**Directions:** Of the entries below, return only those lines from the line with "MyTradingApp provides a" to the line with "# Prioritized requirements", exactly, both included.

(Recorded data)

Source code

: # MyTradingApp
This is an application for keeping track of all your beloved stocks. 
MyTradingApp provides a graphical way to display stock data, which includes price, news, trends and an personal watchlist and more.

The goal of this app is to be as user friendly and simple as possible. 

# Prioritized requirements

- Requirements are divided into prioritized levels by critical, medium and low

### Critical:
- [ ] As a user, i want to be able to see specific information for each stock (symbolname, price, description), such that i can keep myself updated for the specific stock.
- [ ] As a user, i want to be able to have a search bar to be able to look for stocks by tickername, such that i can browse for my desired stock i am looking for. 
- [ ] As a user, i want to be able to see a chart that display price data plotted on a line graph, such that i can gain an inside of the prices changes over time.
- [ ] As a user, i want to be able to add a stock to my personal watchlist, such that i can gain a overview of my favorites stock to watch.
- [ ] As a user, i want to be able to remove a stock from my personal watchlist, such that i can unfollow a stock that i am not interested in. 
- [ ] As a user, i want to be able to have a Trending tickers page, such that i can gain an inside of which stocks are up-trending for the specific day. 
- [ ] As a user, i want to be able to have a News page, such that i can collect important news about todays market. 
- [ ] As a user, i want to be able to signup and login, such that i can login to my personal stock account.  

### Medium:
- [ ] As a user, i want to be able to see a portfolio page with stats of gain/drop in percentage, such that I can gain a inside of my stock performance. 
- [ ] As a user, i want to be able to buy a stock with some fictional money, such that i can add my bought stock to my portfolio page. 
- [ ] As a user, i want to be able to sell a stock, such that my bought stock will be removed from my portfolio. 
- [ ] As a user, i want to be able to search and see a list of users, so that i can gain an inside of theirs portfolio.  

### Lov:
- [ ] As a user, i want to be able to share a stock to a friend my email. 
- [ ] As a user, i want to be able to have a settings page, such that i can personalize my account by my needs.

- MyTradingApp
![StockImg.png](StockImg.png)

* * *

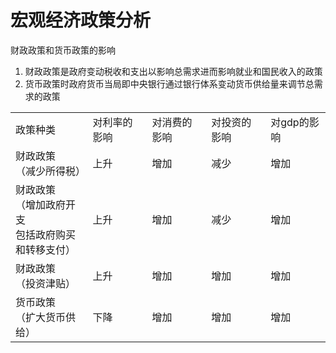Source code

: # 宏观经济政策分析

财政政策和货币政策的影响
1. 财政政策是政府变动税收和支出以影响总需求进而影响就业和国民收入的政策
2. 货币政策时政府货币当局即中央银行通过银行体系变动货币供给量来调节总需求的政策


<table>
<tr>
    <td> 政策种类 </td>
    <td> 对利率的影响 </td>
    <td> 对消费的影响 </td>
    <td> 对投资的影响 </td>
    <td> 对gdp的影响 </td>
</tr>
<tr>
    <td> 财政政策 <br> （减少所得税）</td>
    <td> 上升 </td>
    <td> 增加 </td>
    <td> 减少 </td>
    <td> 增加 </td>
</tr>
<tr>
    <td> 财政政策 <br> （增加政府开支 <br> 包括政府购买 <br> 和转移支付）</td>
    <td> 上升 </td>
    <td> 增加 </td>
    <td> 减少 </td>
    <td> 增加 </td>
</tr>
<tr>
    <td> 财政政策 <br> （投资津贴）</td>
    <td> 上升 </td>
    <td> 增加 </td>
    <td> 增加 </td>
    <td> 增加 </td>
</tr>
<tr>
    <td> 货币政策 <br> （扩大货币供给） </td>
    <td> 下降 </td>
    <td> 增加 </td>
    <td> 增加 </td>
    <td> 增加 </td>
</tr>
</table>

**Exercise output:**
MyTradingApp provides a graphical way to display stock data, which includes price, news, trends and an personal watchlist and more.

The goal of this app is to be as user friendly and simple as possible. 

# Prioritized requirements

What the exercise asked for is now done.